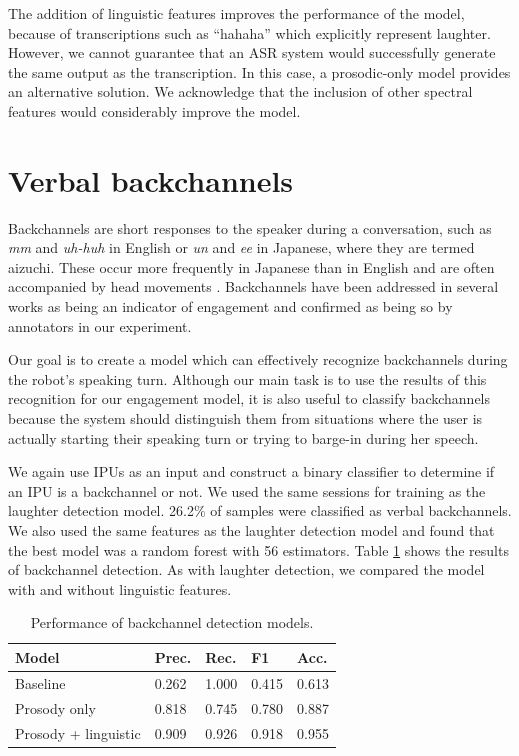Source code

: \documentclass[letterpaper]{article} %
\begin{document}
The addition of linguistic features improves the performance of the model, because of transcriptions such as ``hahaha'' which explicitly represent laughter. However, we cannot guarantee that an ASR system would successfully generate the same output as the transcription. In this case, a prosodic-only model provides an alternative solution. We acknowledge that the inclusion of other spectral features would considerably improve the model.

\section{Verbal backchannels}
Backchannels are short responses to the speaker during a conversation, such as \textit{mm} and \textit{uh-huh} in English or \textit{un} and \textit{ee} in Japanese, where they are termed aizuchi. These occur more frequently in Japanese than in English and are often accompanied by head movements \cite{Ike2010}. Backchannels have been addressed in several works as being an indicator of engagement \cite{Rich2010,Oertel2015} and confirmed as being so by annotators in our experiment.

Our goal is to create a model which can effectively recognize backchannels during the robot's speaking turn. Although our main task is to use the results of this recognition for our engagement model, it is also useful to classify backchannels because the system should distinguish them from situations where the user is actually starting their speaking turn or trying to barge-in during her speech.

We again use IPUs as an input and construct a binary classifier to determine if an IPU is a backchannel or not. We used the same sessions for training as the laughter detection model. 26.2\% of samples were classified as verbal backchannels. We also used the same features as the laughter detection model and found that the best model was a random forest with 56 estimators. Table \ref{bcresults} shows the results of backchannel detection. As with laughter detection, we compared the model with and without linguistic features.

\begin{table}[h]
\begin{center}
\begin{tabular}{|l|l|l|l|l|}
\hline \bf Model & \bf Prec. & \bf Rec. & \bf F1 & \bf Acc. \\ \hline
Baseline & 0.262 & 1.000 & 0.415 & 0.613 \\
Prosody only & 0.818 & 0.745 & 0.780 & 0.887 \\
Prosody + linguistic & 0.909 & 0.926 & 0.918 & 0.955\\
\hline
\end{tabular}
\end{center}
\caption{\label{bcresults} Performance of backchannel detection models.}
\end{table}
\end{document}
____
- [Activity]: Look for "Prosody only &" in the records. Write out its line and every later line through the end exactly, with nothing more.

- [Written solution]:
Prosody only & 0.818 & 0.745 & 0.780 & 0.887 \\
Prosody + linguistic & 0.909 & 0.926 & 0.918 & 0.955\\
\hline
\end{tabular}
\end{center}
\caption{\label{bcresults} Performance of backchannel detection models.}
\end{table}
\end{document}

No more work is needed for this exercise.